Artificial intelligence, known better as AI, refers to the technological advancements that also computers to operate on their own, and with the capabilities to self-learn. This has exploded since the early 2010s and is expected to become a $35B industry by 2028, three times what it’s worth now. What may have started as Facebook suggesting friends to tag in photos has now spawned facial recognition software, automated services that detect suspicious behavior on your network, Dark Web monitoring and so much more.
On the flip side, cybercriminals are also able to use AI to their advantage for anything from password spraying to hacking your systems. Machine learning makes AI able of identifying patterns and making best-case choices, so they can keep running without too much manual oversight.
Now both sides of artificial intelligence are colliding. Instead of creating their own code to combat your company’s cybersecurity-oriented AI, thieves are engaging in a practice known as poisoned AI.
What is Poisoned AI?
If an AI that was created with good intentions uses machine learning to understand what a “real” user looks like before allowing them onto the platform, then that profile is based on the legitimate people in the system, new visitors, common spam for your industry, and other logistics that add up to whether the AI determines if the web traffic is a threat.
You’ve likely come across this concept before. Think about your email platform of choice. Does it automatically detect and filter spam into a separate Junk folder? How do you think it makes those determinations?

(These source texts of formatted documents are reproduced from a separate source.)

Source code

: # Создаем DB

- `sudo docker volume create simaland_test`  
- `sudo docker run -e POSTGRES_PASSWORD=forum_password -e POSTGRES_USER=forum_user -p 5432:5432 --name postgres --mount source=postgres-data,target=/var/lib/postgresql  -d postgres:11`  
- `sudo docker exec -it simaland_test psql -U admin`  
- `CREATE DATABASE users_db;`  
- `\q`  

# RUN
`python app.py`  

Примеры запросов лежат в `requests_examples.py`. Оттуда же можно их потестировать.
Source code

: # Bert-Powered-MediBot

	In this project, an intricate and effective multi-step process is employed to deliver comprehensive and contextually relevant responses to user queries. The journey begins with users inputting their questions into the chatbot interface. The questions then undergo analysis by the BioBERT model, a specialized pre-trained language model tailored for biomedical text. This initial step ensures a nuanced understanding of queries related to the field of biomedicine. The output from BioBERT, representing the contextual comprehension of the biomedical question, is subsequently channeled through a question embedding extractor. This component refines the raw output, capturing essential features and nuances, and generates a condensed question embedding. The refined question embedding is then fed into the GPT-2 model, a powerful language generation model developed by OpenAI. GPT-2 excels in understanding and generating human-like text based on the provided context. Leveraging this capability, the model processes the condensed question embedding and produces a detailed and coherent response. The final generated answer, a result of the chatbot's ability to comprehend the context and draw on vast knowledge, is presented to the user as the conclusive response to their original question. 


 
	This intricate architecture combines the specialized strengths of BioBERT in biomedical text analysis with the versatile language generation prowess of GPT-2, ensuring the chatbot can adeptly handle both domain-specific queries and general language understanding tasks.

Worse still, what if cybercriminals could manipulate the data that the AI uses to determine what’s safe? That right there is the trouble with poisoned AI.
How It Works
Essentially, AI learns by programmers feeding it “good” and “bad” code, and then it learns on its own how to identify threats versus safe web traffic based on its foundational knowledge. When cybercriminals are skilled and inclined, they can create malicious code and feed it into larger datasets, where the poisoned data will be more or less lost in the overwhelming mass of information. Thus artificial intelligence will believe that these snippets of code are, in fact, harmless when they’re not; thus hackers can later trick those poisoned AIs into opening a backdoor for easy infiltration into your network.
Of course, ideally you have more safeguards in place than one single AI machine, but nonetheless the threat of poisoned AI is a blow to front-line defenses. Recent data suggests that backdoors can bypass security defenses just by poisoning as little as 0.7% of inputted data.
What This Means for Business
It’s just short of impossible to sort through every dataset your AI encounters, and would also be incredibly time-consuming to find a needle in that big of a haystack. Nevertheless, security specialists should check in on their AI inputs now and then to guarantee that the information is properly labeled and sorted.
Although it builds accuracy to train AI with a larger database, that often means using open source offers which is exactly how the cybercriminal would pass on their poisoned data. Companies can, instead, use less data which they can guarantee is “clean” from malicious code.
As cybersecurity experts develop new technology to detect and defend against threats, these same capabilities are available for criminals to build off too. AI poisoning is just the latest way that they’ve found to use smart technology to their own advantage.
This doesn’t mean you should go back to all-manual processes. There’s still a place for AI in your cybersecurity posture as the technology has unmatched ability to detect suspicious behavior and protect your most vulnerable assets.